I define simplicity as a tradeoff between value, effort, and moving parts:
- Maximize the value of data products delivered to stakeholders.
- Minimize the necessary effort to document, learn, contribute to, and maintain the data architecture.
- Minimize the number of moving parts, such as technologies, processes, data structures, files, and lines of code.
Use Snowflake as your data warehouse
As much as I love the idea of just using PostgreSQL, I know that I'd spend countless hours troubleshooting sharding, checkpointing, bloat, vacuuming, and more performance issues. Managing the performance of a data warehouse database can easily become a full-time job (and in many organizations, does).
Snowflake eliminates this need with its virtual warehouses that can be scaled up or out and support for dozens of concurrent queries on the same table through micropartitioning. Add to that a user-friendly UI and a growing list of features focused on modern data warehousing, and it becomes really hard to beat Snowflake in terms of delivering high value for minimal effort.
(I still want to set up an open-source data warehouse myself at least once though)

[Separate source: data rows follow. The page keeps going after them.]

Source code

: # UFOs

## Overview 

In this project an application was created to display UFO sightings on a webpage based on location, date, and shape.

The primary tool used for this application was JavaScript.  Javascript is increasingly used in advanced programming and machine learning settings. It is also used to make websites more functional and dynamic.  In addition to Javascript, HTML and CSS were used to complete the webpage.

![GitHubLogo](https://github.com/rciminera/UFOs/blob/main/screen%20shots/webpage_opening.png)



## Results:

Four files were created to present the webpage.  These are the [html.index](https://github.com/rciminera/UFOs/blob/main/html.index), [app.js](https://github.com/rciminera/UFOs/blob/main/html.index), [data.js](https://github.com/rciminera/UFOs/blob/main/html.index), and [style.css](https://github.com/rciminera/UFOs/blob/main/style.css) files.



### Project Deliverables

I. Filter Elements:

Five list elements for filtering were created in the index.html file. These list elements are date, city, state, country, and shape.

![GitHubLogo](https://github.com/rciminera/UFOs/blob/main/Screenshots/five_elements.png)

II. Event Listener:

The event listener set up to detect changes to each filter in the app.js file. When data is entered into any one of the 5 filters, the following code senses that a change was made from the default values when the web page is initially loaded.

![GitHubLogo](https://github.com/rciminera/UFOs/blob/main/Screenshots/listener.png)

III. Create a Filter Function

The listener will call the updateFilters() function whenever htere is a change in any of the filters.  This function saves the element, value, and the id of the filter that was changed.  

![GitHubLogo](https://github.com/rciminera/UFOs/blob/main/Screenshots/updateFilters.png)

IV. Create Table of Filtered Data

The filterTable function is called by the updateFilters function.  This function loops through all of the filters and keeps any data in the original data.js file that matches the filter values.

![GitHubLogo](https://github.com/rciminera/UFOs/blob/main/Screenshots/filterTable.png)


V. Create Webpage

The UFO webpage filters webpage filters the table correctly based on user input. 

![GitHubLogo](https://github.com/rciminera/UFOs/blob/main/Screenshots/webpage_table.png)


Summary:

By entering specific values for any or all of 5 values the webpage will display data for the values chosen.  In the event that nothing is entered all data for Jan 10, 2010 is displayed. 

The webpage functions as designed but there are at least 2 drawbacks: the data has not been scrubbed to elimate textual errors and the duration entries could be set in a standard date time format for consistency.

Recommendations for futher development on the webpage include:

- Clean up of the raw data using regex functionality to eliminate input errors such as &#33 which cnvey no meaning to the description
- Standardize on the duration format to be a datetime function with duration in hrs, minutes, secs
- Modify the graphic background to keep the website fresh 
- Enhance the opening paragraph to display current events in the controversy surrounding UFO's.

Manage infrastructure through Terraform/OpenTofu
Infrastructure is a great example of the tradeoff between minimizing effort and minimizing the number of moving parts. If you're standing up a quick single-user Postgres database to use dbt locally, Terraform is definitely overkill. A small startup of less than 10 people probably doesn't need Terraform. However, the balance tips toward infrastructure-as-code even for a small organization of around 100 people. Once your organization starts having separate departments, suddenly you need multiple databases, multiple schemas, auditable access controls, review environments, scalable compute, and potentially even cloud integrations. It's definitely possible to do all this manually, but the effort to document and enforce the standards quickly begins to outweigh the effort to stand up, learn, and maintain an infrastructure-as-code solution.
Due to Terraform changing its license in 2023, a truly open-source fork called OpenTofu was created. Though I'll keep using the term "Terraform" below to prevent confusion, I do recommend OpenTofu over Terraform in your implementation.
If your organization uses Snowflake, you can use Terraform/OpenTofu to define your databases, schemas, roles, warehouses, and permissions. You can additionally use Terraform to create personal environments for each developer, as well as create review environments for each Git pull request.
Simplest practice: Minimize the amount of data access roles
I once had the ambition to implement perfect role-based access in Snowflake. For each functional role that needs to access the data warehouse, there'd be a corresponding Snowflake role. That way, permissions could be fine-tuned for each role.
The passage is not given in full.